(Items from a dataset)

========

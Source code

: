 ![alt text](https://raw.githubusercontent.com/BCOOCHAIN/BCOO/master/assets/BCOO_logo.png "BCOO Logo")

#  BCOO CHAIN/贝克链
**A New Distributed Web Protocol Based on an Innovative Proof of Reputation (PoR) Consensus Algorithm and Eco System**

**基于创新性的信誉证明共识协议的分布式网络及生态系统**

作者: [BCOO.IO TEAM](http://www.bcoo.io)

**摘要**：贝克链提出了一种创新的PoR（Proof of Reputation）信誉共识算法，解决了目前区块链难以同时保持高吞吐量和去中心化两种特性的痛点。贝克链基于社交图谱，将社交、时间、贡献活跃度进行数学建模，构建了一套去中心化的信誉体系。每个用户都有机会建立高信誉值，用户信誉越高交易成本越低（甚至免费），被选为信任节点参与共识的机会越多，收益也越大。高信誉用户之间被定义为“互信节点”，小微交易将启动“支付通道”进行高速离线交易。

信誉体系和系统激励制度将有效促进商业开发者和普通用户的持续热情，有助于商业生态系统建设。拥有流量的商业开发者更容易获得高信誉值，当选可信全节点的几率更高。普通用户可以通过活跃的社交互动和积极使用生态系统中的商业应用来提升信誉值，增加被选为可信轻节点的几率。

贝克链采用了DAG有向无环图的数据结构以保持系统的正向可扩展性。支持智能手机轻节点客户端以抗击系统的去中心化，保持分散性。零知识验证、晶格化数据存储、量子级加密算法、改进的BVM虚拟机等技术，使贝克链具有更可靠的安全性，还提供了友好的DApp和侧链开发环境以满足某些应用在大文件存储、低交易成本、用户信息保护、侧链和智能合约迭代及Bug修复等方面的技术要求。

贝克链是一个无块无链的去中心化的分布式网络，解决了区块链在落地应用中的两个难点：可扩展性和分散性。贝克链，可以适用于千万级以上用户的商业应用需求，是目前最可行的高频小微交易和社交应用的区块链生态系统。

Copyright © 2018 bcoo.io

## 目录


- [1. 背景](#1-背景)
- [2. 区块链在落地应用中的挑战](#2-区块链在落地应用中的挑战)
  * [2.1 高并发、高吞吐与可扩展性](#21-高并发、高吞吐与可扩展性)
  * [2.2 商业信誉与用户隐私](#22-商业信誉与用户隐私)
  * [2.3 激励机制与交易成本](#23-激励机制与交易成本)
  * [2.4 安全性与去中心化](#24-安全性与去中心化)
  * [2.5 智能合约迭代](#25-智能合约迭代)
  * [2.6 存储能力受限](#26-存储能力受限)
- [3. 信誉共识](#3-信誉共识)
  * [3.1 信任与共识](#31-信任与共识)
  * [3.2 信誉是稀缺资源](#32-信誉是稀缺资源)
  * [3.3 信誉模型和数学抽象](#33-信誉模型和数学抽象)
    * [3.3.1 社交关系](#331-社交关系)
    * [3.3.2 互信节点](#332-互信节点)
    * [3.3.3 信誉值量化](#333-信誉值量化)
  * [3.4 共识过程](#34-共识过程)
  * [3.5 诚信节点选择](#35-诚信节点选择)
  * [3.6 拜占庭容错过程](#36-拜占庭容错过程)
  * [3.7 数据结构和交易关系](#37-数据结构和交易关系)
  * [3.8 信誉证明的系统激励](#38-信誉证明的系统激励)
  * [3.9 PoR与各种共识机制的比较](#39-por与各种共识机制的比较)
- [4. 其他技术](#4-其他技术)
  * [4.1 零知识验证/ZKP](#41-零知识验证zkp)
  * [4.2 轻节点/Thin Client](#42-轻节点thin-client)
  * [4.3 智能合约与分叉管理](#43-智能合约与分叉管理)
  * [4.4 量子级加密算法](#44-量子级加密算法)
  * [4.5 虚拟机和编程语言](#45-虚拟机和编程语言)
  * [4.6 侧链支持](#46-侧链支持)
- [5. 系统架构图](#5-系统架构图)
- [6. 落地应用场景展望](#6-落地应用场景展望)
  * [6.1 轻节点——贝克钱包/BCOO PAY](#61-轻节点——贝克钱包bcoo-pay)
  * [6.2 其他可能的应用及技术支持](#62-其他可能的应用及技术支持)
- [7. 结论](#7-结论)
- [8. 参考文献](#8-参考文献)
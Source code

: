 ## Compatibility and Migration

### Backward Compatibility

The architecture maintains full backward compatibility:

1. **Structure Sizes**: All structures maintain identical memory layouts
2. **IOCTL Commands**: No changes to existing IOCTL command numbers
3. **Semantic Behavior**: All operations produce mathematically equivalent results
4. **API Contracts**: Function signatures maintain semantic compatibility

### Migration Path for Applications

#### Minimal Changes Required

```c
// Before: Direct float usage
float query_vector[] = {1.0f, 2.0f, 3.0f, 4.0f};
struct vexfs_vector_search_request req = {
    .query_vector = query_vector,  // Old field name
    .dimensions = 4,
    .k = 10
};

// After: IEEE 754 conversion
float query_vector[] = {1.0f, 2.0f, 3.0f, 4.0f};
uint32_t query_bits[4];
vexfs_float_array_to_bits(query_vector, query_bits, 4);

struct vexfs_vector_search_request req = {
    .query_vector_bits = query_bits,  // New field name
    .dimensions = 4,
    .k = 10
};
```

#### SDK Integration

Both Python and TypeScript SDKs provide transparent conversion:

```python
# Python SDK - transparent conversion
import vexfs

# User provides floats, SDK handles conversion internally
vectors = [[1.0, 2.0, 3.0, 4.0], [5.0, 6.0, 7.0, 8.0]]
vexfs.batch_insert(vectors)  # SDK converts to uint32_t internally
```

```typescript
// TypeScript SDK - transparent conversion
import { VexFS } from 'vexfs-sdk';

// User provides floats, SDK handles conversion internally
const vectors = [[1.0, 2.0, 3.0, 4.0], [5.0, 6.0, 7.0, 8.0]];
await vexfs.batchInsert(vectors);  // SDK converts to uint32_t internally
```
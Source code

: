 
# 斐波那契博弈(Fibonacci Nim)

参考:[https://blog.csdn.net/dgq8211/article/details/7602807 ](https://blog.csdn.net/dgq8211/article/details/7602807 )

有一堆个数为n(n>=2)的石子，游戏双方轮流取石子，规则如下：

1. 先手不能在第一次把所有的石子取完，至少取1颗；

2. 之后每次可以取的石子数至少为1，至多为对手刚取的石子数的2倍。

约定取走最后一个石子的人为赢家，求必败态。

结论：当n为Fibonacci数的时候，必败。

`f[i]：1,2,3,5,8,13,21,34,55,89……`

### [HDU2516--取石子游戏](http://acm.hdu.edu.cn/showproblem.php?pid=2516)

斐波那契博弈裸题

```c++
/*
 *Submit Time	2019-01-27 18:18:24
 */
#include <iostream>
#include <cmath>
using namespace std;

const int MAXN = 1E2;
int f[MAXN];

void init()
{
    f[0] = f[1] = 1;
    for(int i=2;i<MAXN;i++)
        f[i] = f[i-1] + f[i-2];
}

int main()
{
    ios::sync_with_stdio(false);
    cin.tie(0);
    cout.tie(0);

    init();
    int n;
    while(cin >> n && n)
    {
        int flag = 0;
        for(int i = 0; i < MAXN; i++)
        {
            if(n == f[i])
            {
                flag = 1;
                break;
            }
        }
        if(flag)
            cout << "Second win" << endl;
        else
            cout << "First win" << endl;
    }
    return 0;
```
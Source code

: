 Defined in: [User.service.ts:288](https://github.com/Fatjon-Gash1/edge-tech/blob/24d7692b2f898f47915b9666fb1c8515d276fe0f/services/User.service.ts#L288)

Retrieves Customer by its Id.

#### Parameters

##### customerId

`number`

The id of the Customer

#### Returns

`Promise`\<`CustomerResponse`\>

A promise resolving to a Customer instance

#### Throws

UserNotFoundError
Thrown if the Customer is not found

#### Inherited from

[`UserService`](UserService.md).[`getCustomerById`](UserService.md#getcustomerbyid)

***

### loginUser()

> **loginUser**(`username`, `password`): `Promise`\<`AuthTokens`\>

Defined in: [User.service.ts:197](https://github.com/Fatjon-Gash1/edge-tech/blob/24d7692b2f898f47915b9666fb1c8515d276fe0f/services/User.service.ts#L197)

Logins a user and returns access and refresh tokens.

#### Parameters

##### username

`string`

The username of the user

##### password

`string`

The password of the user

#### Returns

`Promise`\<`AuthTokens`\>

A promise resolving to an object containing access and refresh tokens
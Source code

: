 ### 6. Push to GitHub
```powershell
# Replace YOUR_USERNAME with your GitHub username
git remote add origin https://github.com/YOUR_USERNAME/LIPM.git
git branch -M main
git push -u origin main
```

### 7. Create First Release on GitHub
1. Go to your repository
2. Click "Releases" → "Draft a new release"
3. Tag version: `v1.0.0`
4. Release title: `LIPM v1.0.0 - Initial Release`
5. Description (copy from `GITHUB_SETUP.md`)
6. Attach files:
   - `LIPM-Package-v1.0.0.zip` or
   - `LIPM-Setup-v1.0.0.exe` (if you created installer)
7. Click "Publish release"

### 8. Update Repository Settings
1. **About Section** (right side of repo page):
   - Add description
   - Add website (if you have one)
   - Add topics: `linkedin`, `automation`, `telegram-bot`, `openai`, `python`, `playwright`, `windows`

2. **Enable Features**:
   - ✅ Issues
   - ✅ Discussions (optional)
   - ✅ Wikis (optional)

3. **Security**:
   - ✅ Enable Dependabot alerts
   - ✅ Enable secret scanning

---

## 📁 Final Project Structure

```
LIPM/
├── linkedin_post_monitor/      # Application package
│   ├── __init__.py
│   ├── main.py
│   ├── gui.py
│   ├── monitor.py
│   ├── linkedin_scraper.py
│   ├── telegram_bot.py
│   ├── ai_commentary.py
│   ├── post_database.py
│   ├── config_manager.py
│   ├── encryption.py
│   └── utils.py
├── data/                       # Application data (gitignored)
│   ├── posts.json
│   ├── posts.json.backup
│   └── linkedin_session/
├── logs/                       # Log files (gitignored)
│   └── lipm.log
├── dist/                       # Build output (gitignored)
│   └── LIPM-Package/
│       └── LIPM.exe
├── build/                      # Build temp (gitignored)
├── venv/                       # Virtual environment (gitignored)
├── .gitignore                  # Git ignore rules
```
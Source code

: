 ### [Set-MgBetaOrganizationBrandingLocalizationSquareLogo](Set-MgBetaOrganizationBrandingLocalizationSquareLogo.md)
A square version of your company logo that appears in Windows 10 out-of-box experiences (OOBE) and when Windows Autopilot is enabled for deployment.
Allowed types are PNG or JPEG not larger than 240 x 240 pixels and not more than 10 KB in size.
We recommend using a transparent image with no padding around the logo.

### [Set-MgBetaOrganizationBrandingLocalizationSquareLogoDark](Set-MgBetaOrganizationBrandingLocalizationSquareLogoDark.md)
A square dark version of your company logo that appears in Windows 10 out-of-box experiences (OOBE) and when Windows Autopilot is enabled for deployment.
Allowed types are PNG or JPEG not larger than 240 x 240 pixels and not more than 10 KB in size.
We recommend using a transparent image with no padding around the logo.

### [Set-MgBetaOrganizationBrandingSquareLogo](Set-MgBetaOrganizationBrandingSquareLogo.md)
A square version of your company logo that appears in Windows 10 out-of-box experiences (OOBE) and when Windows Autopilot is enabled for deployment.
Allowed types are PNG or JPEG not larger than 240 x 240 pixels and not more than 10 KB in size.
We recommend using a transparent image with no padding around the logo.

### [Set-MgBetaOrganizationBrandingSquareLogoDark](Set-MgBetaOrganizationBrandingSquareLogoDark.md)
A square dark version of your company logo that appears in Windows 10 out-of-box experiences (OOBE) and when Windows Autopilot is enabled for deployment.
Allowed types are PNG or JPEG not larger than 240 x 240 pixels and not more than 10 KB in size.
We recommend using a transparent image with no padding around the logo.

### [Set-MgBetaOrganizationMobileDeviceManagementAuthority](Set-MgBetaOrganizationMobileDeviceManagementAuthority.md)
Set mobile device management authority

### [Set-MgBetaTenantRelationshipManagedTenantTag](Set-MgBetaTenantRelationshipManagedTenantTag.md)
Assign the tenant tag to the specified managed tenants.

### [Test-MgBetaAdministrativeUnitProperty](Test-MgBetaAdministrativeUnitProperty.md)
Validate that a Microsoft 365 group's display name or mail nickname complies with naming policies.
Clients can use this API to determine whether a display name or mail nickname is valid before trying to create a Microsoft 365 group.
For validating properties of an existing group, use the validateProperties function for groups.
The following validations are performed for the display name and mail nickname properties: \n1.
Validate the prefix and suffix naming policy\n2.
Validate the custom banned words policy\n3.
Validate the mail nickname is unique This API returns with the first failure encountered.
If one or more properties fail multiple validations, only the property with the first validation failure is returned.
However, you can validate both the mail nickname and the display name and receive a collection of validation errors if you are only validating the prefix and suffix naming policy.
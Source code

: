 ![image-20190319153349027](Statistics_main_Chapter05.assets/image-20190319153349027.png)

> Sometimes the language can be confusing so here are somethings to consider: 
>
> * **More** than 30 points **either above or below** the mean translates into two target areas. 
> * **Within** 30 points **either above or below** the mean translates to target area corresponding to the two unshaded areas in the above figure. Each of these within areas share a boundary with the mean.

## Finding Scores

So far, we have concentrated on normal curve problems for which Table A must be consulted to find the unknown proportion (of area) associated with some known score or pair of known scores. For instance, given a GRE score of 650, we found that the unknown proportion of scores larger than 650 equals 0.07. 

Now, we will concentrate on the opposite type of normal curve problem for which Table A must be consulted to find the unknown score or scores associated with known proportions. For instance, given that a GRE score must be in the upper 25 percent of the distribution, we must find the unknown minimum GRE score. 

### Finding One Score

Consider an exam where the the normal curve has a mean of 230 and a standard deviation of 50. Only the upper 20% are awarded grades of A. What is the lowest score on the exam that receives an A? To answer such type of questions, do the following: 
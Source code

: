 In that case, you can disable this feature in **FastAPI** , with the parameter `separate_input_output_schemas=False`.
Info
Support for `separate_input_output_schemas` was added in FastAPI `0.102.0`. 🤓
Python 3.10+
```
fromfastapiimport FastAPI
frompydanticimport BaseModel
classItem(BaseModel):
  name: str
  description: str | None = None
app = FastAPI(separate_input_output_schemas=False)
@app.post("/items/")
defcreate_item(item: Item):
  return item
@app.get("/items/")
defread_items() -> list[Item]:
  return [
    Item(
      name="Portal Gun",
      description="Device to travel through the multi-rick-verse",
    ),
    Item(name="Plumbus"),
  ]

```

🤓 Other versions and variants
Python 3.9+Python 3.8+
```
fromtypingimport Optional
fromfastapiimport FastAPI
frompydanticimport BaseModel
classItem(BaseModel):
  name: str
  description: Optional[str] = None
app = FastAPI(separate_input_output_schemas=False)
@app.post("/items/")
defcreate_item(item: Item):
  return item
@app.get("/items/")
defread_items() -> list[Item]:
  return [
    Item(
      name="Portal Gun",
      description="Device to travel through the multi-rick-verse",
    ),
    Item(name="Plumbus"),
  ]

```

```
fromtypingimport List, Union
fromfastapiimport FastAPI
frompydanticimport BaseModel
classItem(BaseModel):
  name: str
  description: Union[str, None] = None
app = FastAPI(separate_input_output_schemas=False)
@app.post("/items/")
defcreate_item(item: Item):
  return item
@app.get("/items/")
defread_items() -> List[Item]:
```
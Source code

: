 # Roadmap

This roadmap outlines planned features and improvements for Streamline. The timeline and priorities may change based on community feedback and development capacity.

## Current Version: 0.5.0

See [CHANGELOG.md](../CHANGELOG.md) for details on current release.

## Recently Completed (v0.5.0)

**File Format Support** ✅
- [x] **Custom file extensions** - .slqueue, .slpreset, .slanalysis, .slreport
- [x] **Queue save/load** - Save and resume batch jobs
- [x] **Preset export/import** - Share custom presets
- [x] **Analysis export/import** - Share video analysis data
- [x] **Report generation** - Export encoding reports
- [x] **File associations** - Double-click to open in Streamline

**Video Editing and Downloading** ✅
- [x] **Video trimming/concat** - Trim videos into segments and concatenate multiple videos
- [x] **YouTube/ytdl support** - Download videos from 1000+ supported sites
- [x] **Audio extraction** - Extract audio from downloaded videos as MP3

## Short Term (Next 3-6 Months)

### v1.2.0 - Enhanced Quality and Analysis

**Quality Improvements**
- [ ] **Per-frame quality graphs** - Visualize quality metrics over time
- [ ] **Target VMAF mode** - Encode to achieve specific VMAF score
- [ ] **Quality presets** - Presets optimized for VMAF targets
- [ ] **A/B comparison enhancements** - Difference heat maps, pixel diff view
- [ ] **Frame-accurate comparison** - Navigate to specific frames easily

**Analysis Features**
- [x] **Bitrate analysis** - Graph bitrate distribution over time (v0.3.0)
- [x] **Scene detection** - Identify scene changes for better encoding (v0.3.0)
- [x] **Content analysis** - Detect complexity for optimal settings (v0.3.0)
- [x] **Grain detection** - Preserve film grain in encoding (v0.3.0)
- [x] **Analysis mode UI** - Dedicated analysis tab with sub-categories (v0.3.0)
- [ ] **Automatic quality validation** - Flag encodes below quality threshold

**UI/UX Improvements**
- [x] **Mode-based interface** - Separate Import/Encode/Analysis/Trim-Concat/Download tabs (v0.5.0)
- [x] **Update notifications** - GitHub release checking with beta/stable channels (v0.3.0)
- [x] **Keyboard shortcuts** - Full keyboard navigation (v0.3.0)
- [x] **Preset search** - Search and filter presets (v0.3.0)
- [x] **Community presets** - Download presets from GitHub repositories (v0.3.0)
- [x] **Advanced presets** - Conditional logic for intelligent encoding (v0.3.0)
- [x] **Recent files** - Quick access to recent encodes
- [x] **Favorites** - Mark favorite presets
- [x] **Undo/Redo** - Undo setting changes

========

**What this task involves**
Across all the records above, find each line with "conversion" in it and copy it.

**Task answer**
// After: IEEE 754 conversion
Both Python and TypeScript SDKs provide transparent conversion:
# Python SDK - transparent conversion
# User provides floats, SDK handles conversion internally
// TypeScript SDK - transparent conversion
// User provides floats, SDK handles conversion internally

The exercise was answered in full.